Report how many lines of the following entries include the string "evaluation"; respond with the number alone.

Records provided:
=-=-=

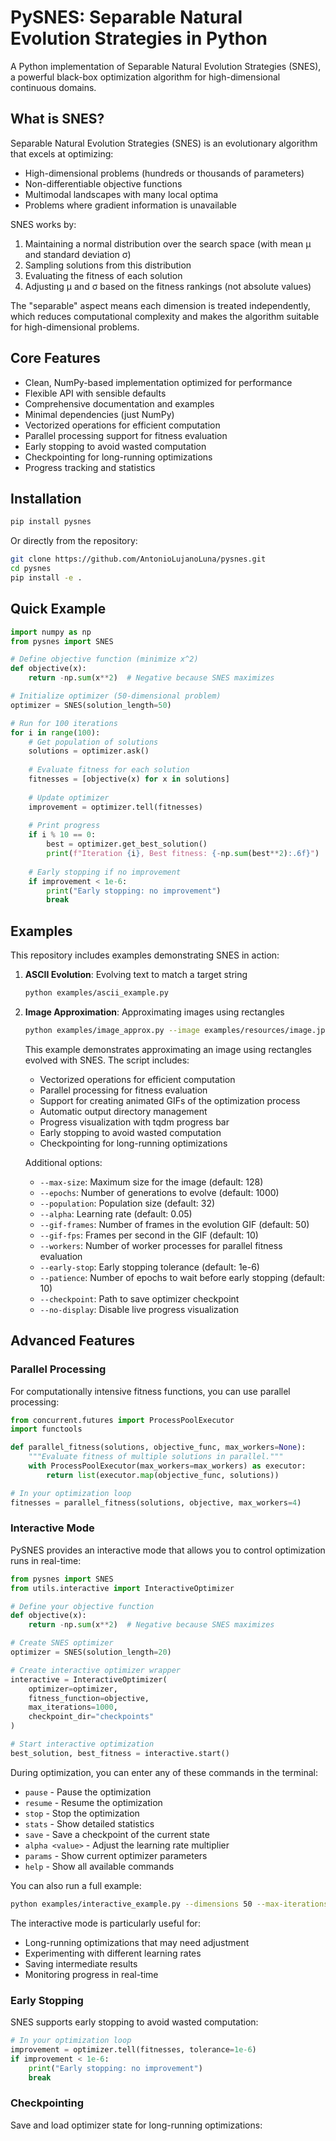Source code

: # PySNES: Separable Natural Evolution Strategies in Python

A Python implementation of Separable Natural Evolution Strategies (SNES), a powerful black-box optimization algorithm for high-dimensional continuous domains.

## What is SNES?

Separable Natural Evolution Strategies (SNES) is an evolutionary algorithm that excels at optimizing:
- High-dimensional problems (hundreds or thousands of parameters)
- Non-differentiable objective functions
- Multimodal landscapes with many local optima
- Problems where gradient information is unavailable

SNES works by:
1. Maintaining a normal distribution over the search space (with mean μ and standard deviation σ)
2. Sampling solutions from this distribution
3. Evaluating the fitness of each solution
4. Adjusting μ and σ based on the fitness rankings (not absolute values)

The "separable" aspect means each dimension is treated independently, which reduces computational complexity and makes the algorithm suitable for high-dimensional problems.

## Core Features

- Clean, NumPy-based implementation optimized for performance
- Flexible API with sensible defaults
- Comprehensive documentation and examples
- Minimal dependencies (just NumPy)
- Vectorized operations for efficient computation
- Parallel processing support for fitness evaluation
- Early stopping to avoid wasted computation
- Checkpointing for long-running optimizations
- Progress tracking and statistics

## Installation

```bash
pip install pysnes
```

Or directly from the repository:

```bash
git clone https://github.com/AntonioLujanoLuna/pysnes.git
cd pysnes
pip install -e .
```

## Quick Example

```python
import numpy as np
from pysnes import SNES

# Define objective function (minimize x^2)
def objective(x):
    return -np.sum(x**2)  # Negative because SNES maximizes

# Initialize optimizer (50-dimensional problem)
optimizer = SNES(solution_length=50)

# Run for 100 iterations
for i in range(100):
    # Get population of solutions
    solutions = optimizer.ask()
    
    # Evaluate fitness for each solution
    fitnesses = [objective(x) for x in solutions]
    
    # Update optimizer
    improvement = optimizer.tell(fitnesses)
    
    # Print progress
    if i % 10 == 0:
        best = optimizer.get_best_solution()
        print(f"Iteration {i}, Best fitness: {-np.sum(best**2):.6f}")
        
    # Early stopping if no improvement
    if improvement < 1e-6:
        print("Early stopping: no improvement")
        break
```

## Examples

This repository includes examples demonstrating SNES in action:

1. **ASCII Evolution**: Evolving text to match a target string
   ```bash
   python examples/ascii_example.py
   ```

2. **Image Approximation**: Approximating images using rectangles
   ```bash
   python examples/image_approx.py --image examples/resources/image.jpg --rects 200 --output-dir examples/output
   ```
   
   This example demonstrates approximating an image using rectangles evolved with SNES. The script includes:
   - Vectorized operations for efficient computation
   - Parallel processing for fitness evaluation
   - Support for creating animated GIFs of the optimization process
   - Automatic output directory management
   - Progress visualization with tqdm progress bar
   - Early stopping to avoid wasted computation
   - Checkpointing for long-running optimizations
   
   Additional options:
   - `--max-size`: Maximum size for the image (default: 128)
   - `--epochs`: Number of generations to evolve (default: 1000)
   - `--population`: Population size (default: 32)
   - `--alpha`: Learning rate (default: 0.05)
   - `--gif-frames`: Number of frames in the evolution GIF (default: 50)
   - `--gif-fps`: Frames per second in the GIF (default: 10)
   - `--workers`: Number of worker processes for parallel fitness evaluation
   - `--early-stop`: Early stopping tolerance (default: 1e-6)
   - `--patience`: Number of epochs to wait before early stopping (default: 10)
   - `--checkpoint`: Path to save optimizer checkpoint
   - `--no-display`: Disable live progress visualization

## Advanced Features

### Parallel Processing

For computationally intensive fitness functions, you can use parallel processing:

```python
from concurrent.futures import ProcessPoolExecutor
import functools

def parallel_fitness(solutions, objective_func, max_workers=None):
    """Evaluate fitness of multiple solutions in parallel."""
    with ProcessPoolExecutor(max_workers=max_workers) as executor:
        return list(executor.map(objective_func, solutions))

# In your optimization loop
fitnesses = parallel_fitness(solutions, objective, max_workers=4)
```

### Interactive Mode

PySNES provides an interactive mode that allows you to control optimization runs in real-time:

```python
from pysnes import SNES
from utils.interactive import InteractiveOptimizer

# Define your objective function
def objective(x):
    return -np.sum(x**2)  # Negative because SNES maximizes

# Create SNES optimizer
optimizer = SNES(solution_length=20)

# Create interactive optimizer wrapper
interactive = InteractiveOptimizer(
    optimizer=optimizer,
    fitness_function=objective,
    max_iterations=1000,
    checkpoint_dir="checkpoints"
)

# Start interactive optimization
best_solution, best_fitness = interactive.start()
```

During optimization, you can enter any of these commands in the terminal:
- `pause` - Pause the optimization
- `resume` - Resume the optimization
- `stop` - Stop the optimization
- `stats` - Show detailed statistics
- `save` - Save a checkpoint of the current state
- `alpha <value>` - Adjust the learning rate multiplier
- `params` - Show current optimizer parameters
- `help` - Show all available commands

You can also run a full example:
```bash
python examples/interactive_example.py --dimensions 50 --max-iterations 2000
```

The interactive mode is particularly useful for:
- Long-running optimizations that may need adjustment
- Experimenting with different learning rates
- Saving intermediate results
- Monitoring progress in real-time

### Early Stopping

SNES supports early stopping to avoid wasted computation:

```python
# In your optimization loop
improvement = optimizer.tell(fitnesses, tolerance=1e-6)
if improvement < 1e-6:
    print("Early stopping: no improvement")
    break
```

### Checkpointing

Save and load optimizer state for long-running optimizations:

=-=-=

The completed task:
3